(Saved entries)
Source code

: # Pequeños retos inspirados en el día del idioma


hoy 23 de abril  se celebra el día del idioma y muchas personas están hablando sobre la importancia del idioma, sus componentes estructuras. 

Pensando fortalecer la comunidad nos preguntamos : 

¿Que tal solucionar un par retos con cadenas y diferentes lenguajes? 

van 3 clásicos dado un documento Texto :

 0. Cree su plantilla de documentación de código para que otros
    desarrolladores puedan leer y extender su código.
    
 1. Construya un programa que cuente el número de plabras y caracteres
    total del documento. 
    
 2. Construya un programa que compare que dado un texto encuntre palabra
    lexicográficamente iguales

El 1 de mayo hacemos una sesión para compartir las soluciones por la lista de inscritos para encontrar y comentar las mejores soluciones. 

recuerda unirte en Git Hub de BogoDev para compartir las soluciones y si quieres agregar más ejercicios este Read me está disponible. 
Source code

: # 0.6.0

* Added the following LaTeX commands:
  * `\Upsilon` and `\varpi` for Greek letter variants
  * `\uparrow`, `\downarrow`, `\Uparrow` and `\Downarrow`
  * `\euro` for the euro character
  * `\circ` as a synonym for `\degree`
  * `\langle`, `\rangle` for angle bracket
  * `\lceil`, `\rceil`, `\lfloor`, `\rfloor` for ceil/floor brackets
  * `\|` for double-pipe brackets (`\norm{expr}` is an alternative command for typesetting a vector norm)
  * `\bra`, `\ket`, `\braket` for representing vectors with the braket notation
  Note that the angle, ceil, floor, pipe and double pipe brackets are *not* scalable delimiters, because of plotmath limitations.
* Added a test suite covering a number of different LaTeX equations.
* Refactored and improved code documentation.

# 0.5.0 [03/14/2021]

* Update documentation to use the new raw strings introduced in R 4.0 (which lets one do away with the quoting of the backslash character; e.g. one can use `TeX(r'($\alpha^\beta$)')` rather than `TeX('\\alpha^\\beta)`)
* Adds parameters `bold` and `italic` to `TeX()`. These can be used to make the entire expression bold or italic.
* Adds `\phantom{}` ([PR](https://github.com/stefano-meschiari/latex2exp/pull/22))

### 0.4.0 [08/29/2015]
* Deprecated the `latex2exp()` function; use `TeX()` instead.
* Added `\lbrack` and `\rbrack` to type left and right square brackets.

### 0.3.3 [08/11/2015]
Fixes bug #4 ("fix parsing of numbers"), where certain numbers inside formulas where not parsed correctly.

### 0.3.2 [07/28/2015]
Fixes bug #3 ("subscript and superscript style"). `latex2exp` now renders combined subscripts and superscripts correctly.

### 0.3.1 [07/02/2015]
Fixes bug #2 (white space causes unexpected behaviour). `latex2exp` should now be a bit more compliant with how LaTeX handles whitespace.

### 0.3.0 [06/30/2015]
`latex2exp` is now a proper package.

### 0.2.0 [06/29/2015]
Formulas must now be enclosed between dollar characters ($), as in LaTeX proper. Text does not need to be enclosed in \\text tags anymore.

→ Instructions for the task
Every line in the records above that contains the word "double" should be copied out.

→ Expected output
  * `\|` for double-pipe brackets (`\norm{expr}` is an alternative command for typesetting a vector norm)
  Note that the angle, ceil, floor, pipe and double pipe brackets are *not* scalable delimiters, because of plotmath limitations.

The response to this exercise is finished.